■ **Your assignment**
Look through the material below and give the number of lines where the string "object" appears, without any other words.

↓↓↓

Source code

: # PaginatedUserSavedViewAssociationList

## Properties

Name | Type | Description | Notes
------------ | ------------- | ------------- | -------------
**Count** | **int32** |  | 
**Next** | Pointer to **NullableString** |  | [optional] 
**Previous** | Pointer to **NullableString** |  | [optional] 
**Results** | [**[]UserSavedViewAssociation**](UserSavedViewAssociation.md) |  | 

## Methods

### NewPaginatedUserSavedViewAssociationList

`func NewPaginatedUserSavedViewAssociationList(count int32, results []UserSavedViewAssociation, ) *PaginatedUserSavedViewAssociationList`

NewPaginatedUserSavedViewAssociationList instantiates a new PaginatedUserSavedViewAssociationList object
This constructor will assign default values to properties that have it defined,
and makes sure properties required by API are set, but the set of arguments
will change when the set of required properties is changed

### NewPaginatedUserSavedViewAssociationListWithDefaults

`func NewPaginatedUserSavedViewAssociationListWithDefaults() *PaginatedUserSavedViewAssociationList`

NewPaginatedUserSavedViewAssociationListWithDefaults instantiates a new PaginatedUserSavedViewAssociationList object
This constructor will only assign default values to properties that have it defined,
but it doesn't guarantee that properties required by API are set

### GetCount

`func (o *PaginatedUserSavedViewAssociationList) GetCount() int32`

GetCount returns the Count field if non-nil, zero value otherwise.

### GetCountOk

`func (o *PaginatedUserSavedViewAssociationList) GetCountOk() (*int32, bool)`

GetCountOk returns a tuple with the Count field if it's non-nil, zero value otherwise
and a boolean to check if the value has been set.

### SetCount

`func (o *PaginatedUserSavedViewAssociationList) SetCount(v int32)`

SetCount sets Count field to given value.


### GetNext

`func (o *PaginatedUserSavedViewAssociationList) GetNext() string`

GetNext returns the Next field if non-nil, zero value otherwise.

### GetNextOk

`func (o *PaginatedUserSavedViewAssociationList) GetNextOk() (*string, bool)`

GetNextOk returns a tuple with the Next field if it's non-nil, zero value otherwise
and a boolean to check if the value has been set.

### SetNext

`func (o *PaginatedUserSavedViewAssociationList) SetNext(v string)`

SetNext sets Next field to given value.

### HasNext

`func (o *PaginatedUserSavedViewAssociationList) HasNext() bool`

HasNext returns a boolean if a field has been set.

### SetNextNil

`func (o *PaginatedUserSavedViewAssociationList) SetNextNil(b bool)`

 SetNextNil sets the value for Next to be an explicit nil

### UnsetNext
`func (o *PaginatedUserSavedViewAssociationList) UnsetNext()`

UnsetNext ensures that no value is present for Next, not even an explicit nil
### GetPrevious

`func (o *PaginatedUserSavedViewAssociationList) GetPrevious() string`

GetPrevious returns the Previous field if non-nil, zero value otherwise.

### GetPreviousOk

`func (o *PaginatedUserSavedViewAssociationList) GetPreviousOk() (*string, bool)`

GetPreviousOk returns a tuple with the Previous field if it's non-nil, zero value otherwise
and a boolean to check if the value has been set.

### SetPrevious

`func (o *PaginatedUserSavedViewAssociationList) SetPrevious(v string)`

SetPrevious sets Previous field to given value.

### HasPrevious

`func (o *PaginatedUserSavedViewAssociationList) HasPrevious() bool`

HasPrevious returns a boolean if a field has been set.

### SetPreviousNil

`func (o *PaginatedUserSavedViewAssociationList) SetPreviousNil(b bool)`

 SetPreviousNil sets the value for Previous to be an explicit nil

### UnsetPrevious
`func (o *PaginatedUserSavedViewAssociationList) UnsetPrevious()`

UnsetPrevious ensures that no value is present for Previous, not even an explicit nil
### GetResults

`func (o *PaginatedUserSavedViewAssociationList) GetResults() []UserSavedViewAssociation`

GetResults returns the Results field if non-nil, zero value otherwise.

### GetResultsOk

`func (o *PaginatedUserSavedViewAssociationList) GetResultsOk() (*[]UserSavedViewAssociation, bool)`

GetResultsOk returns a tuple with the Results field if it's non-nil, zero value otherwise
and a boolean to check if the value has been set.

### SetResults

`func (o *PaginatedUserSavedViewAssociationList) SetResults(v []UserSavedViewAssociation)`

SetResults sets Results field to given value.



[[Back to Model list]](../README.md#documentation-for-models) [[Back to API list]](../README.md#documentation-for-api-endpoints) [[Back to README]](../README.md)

↑↑↑
↓↓↓

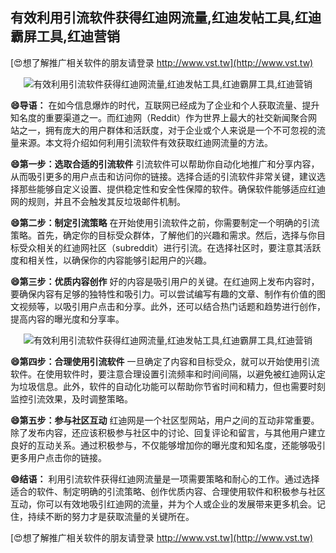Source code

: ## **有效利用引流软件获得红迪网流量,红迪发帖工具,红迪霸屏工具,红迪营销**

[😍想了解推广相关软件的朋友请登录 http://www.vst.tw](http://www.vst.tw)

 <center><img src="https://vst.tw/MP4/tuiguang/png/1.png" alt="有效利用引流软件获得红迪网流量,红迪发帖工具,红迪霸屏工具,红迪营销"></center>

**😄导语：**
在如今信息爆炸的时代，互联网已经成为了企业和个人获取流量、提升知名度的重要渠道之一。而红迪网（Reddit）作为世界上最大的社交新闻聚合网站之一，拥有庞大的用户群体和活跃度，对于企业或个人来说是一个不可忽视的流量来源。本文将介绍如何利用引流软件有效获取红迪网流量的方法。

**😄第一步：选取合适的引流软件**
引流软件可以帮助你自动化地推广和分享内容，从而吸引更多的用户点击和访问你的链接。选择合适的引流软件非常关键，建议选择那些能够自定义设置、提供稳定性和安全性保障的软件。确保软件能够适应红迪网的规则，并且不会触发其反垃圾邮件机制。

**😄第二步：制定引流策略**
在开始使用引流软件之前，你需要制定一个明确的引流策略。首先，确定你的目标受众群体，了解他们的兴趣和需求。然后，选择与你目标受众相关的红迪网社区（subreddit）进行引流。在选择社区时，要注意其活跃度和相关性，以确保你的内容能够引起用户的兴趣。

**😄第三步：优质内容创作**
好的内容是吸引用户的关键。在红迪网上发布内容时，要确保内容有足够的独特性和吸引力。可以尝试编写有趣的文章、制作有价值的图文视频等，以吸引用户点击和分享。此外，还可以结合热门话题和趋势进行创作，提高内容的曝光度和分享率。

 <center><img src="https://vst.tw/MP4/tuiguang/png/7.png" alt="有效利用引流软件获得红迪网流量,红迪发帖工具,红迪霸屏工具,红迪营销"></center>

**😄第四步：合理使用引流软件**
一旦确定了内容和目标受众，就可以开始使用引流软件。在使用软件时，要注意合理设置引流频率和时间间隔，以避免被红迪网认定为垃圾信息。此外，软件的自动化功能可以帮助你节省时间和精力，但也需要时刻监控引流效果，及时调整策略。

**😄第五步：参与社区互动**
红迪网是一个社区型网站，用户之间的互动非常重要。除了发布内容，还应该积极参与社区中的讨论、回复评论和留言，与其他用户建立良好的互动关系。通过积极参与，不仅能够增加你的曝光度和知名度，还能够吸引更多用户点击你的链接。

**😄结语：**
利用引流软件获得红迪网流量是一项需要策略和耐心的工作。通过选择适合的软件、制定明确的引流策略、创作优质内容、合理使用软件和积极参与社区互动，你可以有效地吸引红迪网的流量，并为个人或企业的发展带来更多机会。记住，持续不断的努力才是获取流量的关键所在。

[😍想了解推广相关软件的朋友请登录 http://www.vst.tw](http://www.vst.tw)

↑↑↑
↓↓↓

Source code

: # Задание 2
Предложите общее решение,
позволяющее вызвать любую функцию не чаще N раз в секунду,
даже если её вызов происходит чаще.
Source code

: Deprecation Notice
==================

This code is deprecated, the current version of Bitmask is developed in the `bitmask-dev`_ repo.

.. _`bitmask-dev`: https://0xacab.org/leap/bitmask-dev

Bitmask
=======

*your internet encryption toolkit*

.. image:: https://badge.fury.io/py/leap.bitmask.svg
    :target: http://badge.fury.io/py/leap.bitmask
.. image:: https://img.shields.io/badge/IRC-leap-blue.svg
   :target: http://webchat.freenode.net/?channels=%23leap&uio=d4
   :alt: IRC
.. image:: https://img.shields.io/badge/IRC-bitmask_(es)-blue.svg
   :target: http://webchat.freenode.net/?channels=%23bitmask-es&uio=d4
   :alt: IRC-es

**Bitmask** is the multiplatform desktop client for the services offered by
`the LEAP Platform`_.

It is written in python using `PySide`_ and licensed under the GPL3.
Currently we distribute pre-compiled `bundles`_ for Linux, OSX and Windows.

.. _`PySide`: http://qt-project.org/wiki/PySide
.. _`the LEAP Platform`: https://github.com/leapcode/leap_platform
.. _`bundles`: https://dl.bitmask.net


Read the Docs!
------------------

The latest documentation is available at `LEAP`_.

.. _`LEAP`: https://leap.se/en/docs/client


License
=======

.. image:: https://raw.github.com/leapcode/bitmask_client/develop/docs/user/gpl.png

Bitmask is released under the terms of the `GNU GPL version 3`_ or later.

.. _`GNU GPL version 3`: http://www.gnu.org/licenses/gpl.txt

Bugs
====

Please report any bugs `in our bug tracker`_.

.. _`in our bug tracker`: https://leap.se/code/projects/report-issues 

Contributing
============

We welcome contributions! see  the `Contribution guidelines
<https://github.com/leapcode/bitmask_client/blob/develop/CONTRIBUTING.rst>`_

↑↑↑

■ **Expected output**
2